Os principais candidatos ao governo federal priorizam, em seus programas, o crescimento econômico e a criação de empregos. Fernando Henrique promete investir R$ 75 bilhões para aquecer a economia e o PFL prevê a criação de 12 milhões de empregos; Lula acena com 8 milhões de empregos e um mercado de consumo de massa; os demais prosseguem nessa linha.
Essa prioridade não é casual: a recessão e o desemprego constituem fatores de desestabilização política, que podem até derrubar o governo. Eles reduzem a taxa de lucro e provocam a falência de milhares de unidades produtivas, levando parte do empresariado a retirar seu apoio ao presidente; já a redução dos salários e a queda do nível de emprego aumentam a impopularidade do Executivo junto aos trabalhadores.

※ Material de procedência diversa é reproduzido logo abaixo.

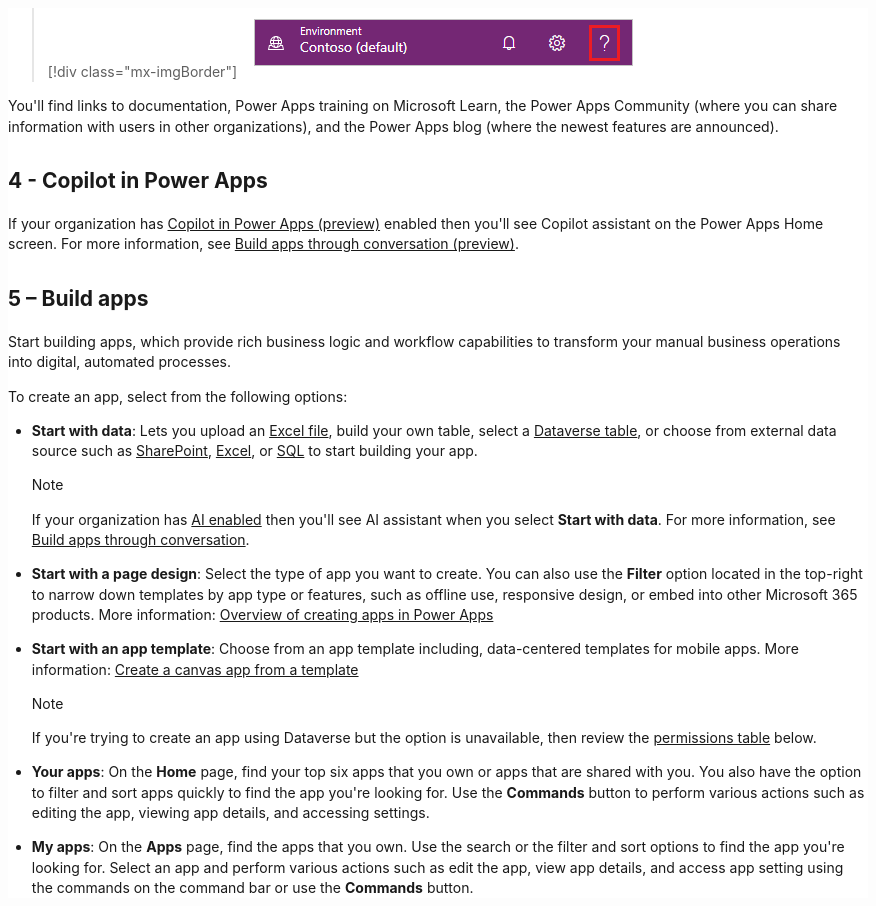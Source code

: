 > [!div class="mx-imgBorder"]
> ![List of model-driven apps with an ellipsis menu open.](media/intro-maker-portal/help-icon.png)

You'll find links to documentation, Power Apps training on Microsoft Learn, the Power Apps Community (where you can share information with users in other organizations), and the Power Apps blog (where the newest features are announced).

## 4 - Copilot in Power Apps

If your organization has [Copilot in Power Apps (preview)](ai-overview.md) enabled then you'll see Copilot assistant on the Power Apps Home screen. For more information, see [Build apps through conversation (preview)](ai-conversations-create-app.md).

## 5 – Build apps

Start building apps, which provide rich business logic and workflow capabilities to transform your manual business operations into digital, automated processes.

To create an app, select from the following options:

- **Start with data**: Lets you upload an [Excel file](get-started-create-from-data.md), build your own table, select a [Dataverse table](data-platform-create-app.md), or choose from external data source such as [SharePoint](app-from-sharepoint.md), [Excel](./connections/connection-excel.md), or [SQL](./connections/connection-azure-sqldatabase.md) to start building your app.
  
  > [!NOTE]
  > If your organization has [AI enabled](ai-overview.md) then you'll see AI assistant when you select **Start with data**. For more information, see [Build apps through conversation](ai-conversations-create-app.md).
   
- **Start with a page design**: Select the type of app you want to create. You can also use the **Filter** option located in the top-right to narrow down templates by app type or features, such as offline use, responsive design, or embed into other Microsoft 365 products. More information: [Overview of creating apps in Power Apps](../index.md)
- **Start with an app template**: Choose from an app template including, data-centered templates for mobile apps. More information: [Create a canvas app from a template](get-started-test-drive.md)

  > [!NOTE]
  >  If you're trying to create an app using Dataverse but the option is unavailable, then review the [permissions table](#permissions-for-dataverse) below.

- **Your apps**: On the **Home** page, find your top six apps that you own or apps that are shared with you. You also have the option to filter and sort apps quickly to find the app you're looking for. Use the **Commands** button to perform various actions such as editing the app, viewing app details, and accessing settings.
- **My apps**: On the **Apps** page, find the apps that you own. Use the search or the filter and sort options to find the app you're looking for. Select an app and perform various actions such as edit the app, view app details, and access app setting using the commands on the command bar or use the **Commands** button.
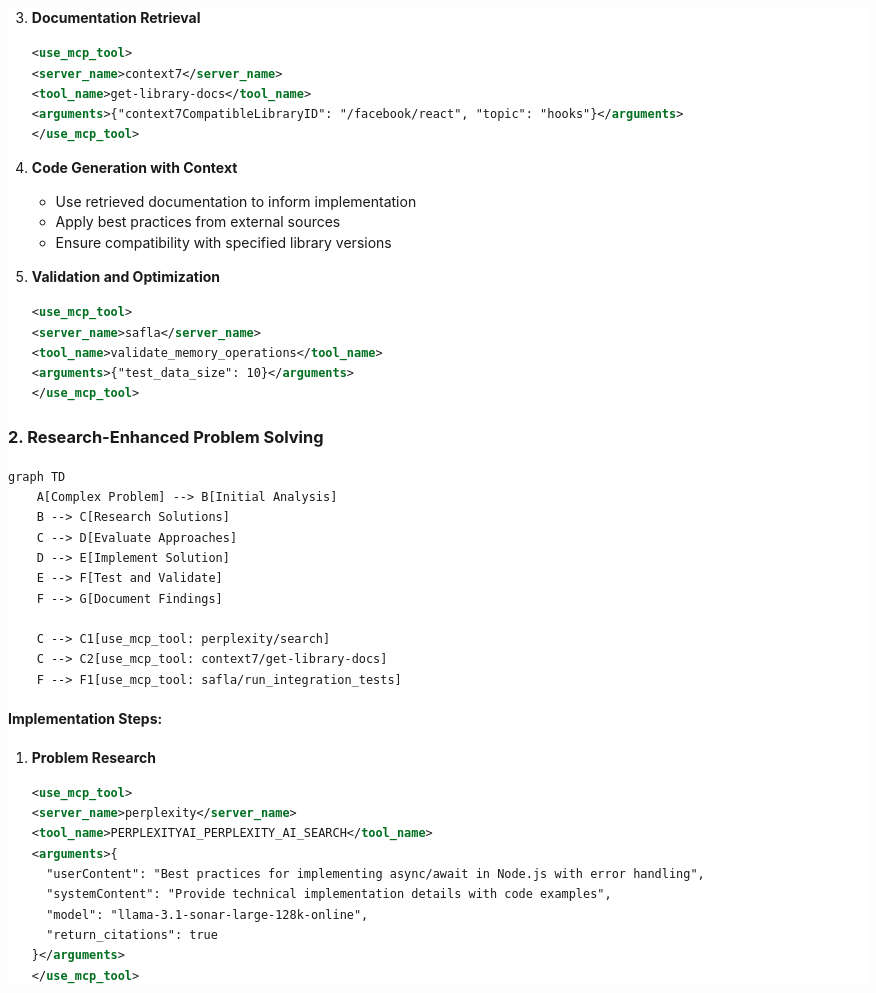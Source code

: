 3. **Documentation Retrieval**
   ```xml
   <use_mcp_tool>
   <server_name>context7</server_name>
   <tool_name>get-library-docs</tool_name>
   <arguments>{"context7CompatibleLibraryID": "/facebook/react", "topic": "hooks"}</arguments>
   </use_mcp_tool>
   ```

4. **Code Generation with Context**
   - Use retrieved documentation to inform implementation
   - Apply best practices from external sources
   - Ensure compatibility with specified library versions

5. **Validation and Optimization**
   ```xml
   <use_mcp_tool>
   <server_name>safla</server_name>
   <tool_name>validate_memory_operations</tool_name>
   <arguments>{"test_data_size": 10}</arguments>
   </use_mcp_tool>
   ```

### 2. Research-Enhanced Problem Solving

```mermaid
graph TD
    A[Complex Problem] --> B[Initial Analysis]
    B --> C[Research Solutions]
    C --> D[Evaluate Approaches]
    D --> E[Implement Solution]
    E --> F[Test and Validate]
    F --> G[Document Findings]
    
    C --> C1[use_mcp_tool: perplexity/search]
    C --> C2[use_mcp_tool: context7/get-library-docs]
    F --> F1[use_mcp_tool: safla/run_integration_tests]
```

#### Implementation Steps:

1. **Problem Research**
   ```xml
   <use_mcp_tool>
   <server_name>perplexity</server_name>
   <tool_name>PERPLEXITYAI_PERPLEXITY_AI_SEARCH</tool_name>
   <arguments>{
     "userContent": "Best practices for implementing async/await in Node.js with error handling",
     "systemContent": "Provide technical implementation details with code examples",
     "model": "llama-3.1-sonar-large-128k-online",
     "return_citations": true
   }</arguments>
   </use_mcp_tool>
   ```
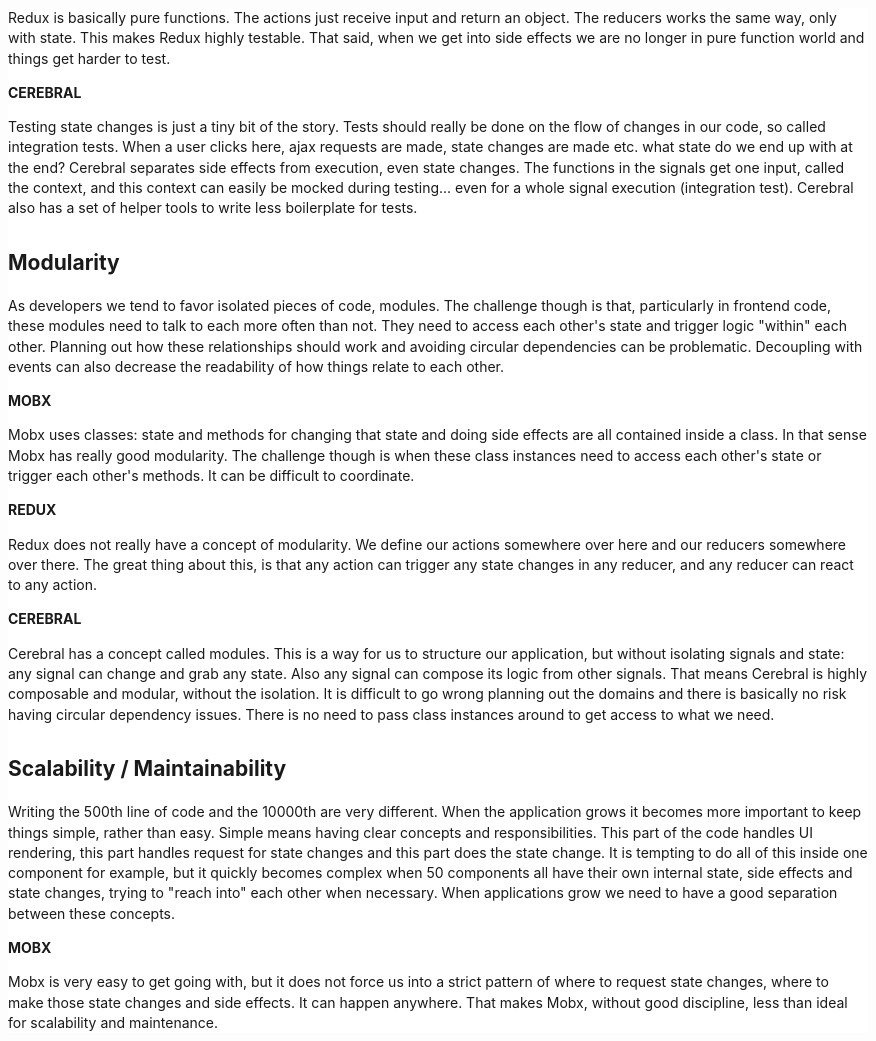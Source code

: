 Redux is basically pure functions. The actions just receive input and return an object. The reducers works the same way, only with state. This makes Redux highly testable. That said, when we get into side effects we are no longer in pure function world and things get harder to test.

**CEREBRAL**

Testing state changes is just a tiny bit of the story. Tests should really be done on the flow of changes in our code, so called integration tests. When a user clicks here, ajax requests are made, state changes are made etc. what state do we end up with at the end? Cerebral separates side effects from execution, even state changes. The functions in the signals get one input, called the context, and this context can easily be mocked during testing... even for a whole signal execution (integration test). Cerebral also has a set of helper tools to write less boilerplate for tests.

## Modularity
As developers we tend to favor isolated pieces of code, modules. The challenge though is that, particularly in frontend code, these modules need to talk to each more often than not. They need to access each other's state and trigger logic "within" each other. Planning out how these relationships should work and avoiding circular dependencies can be problematic. Decoupling with events can also decrease the readability of how things relate to each other.

**MOBX**

Mobx uses classes: state and methods for changing that state and doing side effects are all contained inside a class. In that sense Mobx has really good modularity. The challenge though is when these class instances need to access each other's state or trigger each other's methods. It can be difficult to coordinate.

**REDUX**

Redux does not really have a concept of modularity. We define our actions somewhere over here and our reducers somewhere over there. The great thing about this, is that any action can trigger any state changes in any reducer, and any reducer can react to any action.

**CEREBRAL**

Cerebral has a concept called modules. This is a way for us to structure our application, but without isolating signals and state: any signal can change and grab any state. Also any signal can compose its logic from other signals. That means Cerebral is highly composable and modular, without the isolation. It is difficult to go wrong planning out the domains and there is basically no risk having circular dependency issues. There is no need to pass class instances around to get access to what we need.

## Scalability / Maintainability
Writing the 500th line of code and the 10000th are very different. When the application grows it becomes more important to keep things simple, rather than easy. Simple means having clear concepts and responsibilities. This part of the code handles UI rendering, this part handles request for state changes and this part does the state change. It is tempting to do all of this inside one component for example, but it quickly becomes complex when 50 components all have their own internal state, side effects and state changes, trying to "reach into" each other when necessary. When applications grow we need to have a good separation between these concepts.

**MOBX**

Mobx is very easy to get going with, but it does not force us into a strict pattern of where to request state changes, where to make those state changes and side effects. It can happen anywhere. That makes Mobx, without good discipline, less than ideal for scalability and maintenance.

Não é preciso ir muito longe para observar essa correlação. Há menos de dois anos, a Câmara aprovou o impeachment de Fernando Collor. Seu mandato foi pautado pelo neoliberalismo econômico. Em 1990, ano de sua posse, o Produto Interno Bruto per capita caiu 6,2%, e continuou declinando em 1991 (-0,8) e 1992 (-2,7). O nível de emprego despencou: -4,0 em 1990, -2,5 em 1991, -2,9 em 1992. A insatisfação com o governo engrossou a campanha pelo impeachment. Collor caiu em 29 de setembro.
Anos antes, o regime militar também tinha se esfacelado sob o impacto de uma recessão. O governo João Baptista Figueiredo adotou em 1981 uma forte política restritiva. O PIB per capita caiu 5,7% em 1981, 1,5% em 1982 e 2,7% em 1983. Nesse período, o PDS perdeu dez governos estaduais e a maioria na Câmara. Em 1984, o desemprego continuou aumentando até maio. A economia começou então a dar sinais de recuperação, mas o estrago já tinha sido feito. Em julho, o PDS rachou. Em agosto, a Frente Liberal fechou aliança com o PMDB, garantindo a vitória de Tancredo Neves em 1985.
Esse mesmo regime militar tinha surgido em meio a uma grave crise. O crescimento econômico da era JK vinha declinando. Em 1963, quando João Goulart recuperou os poderes de presidente, o PIB per capita caiu 2,2%. A recessão (que prosseguiu até 1965) estreitou a base política de Jango, deposto em março de 1964.
Jango era o herdeiro de Getúlio Vargas, e sua queda encerrou um ciclo iniciado pela Revolução de 1930. Ora, a própria revolução emergiu da crise econômica de 1929. Sob o impacto da recessão, o presidente Washington Luís tentou manter a todo custo o controle sobre o governo, rompendo o acordo com Minas Gerais. A divisão acabou conduzindo à disputa eleitoral, à guerra civil e à queda do presidente.
As crises derrubam presidentes e, por vezes, derrubam mais do que isso. A recessão e o desemprego solapam não só este ou aquele governo, mas o próprio sistema político. Os principais ciclos autoritários (Estado Novo, governos militares) surgiram quando o modelo de desenvolvimento do período precedente se esgotou.
É possível perceber que o aumento do desemprego resultante da última recessão fortaleceu os grupos de extrema-direita, cujas milícias são formadas por jovens que não encontram uma ocupação (Carecas do ABC, nazistas). Hoje eles já têm inclusive um candidato a presidente. À medida que o Estado democrático se mostra incapaz de assegurar a sobrevivência de uma parcela da população, esta também não vê qualquer problema em substituí-lo por um Estado intervencionista, capaz de garantir o pleno emprego.